EXCERPTED DATA START
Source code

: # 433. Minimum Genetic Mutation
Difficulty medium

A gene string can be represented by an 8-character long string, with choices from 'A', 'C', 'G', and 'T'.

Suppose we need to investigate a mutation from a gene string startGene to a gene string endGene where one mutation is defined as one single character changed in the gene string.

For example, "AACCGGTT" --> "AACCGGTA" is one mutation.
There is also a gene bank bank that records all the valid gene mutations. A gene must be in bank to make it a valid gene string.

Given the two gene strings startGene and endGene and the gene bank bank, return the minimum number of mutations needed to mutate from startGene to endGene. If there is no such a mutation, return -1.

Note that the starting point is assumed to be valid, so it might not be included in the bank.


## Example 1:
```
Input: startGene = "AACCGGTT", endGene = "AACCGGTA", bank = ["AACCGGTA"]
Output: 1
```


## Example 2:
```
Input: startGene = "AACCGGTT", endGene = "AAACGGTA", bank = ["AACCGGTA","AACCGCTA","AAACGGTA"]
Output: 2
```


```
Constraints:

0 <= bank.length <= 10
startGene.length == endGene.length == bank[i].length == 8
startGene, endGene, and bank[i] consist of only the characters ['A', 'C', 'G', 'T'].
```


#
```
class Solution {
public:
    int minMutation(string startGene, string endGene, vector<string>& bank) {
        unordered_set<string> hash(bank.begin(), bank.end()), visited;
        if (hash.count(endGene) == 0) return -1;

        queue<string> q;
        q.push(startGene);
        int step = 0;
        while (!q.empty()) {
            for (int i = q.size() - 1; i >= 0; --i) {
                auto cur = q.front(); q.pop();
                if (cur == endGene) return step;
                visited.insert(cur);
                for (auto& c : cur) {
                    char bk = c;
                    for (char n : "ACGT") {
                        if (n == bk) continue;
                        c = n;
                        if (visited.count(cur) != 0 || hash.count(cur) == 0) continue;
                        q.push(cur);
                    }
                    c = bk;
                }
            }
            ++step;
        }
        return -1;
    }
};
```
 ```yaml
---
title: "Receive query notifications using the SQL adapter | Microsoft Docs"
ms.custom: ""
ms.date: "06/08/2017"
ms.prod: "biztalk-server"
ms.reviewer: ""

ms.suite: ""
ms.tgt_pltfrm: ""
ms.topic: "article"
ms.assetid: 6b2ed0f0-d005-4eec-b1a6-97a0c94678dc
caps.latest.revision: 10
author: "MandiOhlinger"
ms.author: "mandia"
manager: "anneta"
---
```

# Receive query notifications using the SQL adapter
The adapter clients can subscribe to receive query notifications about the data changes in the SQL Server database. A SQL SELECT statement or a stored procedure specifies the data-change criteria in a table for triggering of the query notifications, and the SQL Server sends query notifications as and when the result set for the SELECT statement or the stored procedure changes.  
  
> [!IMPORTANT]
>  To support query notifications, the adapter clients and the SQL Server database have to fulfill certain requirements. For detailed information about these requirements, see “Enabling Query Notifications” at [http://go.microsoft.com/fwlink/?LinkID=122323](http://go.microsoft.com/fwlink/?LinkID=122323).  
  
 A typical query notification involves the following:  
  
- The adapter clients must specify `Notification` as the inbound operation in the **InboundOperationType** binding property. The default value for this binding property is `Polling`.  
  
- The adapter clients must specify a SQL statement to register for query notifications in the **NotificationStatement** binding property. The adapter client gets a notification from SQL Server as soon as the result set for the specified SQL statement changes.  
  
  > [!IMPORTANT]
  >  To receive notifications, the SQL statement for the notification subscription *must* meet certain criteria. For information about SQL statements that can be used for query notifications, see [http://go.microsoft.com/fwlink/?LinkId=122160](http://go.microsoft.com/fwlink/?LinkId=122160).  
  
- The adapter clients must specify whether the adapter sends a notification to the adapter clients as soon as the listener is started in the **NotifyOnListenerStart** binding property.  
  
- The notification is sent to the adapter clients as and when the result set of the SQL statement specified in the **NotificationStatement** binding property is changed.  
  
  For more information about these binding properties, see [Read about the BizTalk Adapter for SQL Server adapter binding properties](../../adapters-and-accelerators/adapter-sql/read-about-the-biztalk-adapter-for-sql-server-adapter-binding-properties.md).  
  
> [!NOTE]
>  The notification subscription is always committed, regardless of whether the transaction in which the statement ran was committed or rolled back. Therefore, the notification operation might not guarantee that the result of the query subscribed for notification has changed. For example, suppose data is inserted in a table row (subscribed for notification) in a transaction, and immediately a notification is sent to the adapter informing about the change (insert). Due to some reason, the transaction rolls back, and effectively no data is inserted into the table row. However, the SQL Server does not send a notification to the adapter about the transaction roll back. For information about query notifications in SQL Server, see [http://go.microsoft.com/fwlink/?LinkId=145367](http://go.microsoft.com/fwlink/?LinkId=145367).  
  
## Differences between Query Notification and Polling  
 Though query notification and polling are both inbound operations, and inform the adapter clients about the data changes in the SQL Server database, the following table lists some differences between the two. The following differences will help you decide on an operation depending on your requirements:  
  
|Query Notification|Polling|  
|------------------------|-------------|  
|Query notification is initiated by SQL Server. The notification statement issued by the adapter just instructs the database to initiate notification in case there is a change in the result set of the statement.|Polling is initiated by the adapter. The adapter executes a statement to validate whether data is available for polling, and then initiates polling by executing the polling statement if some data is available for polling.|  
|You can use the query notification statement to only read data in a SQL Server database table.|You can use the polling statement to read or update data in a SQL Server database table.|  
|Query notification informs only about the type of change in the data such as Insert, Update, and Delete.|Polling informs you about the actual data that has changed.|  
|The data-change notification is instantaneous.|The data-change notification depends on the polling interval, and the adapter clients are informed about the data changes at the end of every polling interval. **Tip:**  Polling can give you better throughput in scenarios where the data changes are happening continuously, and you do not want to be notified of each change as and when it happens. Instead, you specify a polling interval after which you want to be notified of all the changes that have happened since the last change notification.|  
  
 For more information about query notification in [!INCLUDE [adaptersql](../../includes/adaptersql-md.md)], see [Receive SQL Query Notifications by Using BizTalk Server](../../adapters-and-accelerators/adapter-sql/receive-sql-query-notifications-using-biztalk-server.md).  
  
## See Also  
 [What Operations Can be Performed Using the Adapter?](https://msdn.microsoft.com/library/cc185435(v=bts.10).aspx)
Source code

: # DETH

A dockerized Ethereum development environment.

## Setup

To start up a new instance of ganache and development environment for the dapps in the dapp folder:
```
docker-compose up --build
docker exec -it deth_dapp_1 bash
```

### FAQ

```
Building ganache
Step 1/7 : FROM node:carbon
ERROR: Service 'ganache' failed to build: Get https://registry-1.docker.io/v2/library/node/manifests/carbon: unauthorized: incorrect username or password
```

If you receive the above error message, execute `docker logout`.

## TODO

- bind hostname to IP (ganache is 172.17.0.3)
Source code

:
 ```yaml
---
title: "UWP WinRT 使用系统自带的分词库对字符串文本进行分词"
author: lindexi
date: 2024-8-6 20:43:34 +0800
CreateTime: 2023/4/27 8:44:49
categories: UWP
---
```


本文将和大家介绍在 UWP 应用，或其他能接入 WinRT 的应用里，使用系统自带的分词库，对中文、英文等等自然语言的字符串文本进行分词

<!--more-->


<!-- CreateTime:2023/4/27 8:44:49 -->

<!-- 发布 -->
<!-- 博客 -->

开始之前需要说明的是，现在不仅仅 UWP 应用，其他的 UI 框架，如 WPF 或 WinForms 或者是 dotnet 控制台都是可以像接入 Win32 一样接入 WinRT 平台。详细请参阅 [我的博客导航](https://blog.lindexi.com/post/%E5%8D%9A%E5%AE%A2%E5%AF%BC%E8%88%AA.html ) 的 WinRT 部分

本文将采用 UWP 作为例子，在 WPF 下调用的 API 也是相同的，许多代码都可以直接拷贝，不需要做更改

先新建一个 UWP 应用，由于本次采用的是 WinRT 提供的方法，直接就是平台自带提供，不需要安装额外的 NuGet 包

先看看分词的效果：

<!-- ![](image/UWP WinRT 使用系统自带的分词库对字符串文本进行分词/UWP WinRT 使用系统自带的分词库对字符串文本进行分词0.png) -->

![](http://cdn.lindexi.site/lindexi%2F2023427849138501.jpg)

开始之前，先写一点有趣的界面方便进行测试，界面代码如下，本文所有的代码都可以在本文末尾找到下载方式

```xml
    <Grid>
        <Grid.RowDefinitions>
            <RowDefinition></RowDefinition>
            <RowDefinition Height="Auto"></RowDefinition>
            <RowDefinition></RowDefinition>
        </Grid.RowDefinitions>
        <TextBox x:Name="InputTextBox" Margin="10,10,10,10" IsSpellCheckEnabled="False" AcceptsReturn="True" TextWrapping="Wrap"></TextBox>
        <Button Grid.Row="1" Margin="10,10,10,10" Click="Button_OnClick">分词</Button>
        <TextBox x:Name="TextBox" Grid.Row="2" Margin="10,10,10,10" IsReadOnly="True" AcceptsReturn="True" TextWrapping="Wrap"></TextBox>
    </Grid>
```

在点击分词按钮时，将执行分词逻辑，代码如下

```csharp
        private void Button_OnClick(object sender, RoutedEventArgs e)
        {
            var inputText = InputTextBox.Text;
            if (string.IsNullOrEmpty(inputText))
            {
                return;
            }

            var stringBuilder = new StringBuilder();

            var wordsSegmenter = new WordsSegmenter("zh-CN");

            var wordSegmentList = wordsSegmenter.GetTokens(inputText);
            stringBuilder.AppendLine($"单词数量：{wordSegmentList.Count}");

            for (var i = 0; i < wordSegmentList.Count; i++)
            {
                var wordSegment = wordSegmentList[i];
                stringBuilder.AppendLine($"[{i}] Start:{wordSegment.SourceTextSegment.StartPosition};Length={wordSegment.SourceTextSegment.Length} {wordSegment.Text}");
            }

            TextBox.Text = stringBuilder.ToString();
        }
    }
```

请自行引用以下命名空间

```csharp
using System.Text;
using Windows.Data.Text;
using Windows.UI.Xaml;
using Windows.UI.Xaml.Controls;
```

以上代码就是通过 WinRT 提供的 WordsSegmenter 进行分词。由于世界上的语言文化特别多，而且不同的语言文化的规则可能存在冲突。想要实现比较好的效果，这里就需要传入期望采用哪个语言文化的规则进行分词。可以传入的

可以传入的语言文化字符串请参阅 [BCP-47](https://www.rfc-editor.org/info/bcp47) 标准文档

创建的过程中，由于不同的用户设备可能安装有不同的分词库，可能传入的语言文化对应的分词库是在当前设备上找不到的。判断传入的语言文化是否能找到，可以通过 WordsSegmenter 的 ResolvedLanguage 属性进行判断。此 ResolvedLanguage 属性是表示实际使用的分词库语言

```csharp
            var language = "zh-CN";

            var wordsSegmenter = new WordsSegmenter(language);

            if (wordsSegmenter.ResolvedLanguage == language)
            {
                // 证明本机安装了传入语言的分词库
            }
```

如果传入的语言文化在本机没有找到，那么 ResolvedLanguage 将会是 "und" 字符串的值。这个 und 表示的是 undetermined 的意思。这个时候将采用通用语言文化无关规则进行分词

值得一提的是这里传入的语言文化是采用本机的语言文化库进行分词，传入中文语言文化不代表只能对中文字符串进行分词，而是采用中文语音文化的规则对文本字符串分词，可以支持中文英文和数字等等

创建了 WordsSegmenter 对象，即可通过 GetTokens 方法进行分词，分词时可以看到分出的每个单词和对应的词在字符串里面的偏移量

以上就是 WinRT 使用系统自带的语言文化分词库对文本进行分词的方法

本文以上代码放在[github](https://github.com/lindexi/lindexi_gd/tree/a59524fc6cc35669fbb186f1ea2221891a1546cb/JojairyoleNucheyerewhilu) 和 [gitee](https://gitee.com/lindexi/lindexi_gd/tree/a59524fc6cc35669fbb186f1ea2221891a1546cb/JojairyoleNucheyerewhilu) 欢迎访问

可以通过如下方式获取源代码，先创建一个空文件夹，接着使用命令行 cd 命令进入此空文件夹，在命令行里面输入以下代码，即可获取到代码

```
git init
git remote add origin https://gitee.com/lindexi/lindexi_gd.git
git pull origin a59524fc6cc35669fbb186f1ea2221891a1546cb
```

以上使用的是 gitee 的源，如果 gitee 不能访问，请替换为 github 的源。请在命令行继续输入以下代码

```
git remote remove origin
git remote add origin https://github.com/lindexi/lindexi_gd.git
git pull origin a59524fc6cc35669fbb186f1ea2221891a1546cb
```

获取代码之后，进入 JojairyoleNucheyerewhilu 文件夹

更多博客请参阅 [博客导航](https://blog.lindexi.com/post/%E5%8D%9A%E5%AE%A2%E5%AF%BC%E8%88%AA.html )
EXCERPTED DATA END
[ASSIGNMENT]: Each line of the entries above that includes the string "hash" should be copied out.

[ANSWER FOR THIS EXERCISE]:
        unordered_set<string> hash(bank.begin(), bank.end()), visited;
        if (hash.count(endGene) == 0) return -1;
                        if (visited.count(cur) != 0 || hash.count(cur) == 0) continue;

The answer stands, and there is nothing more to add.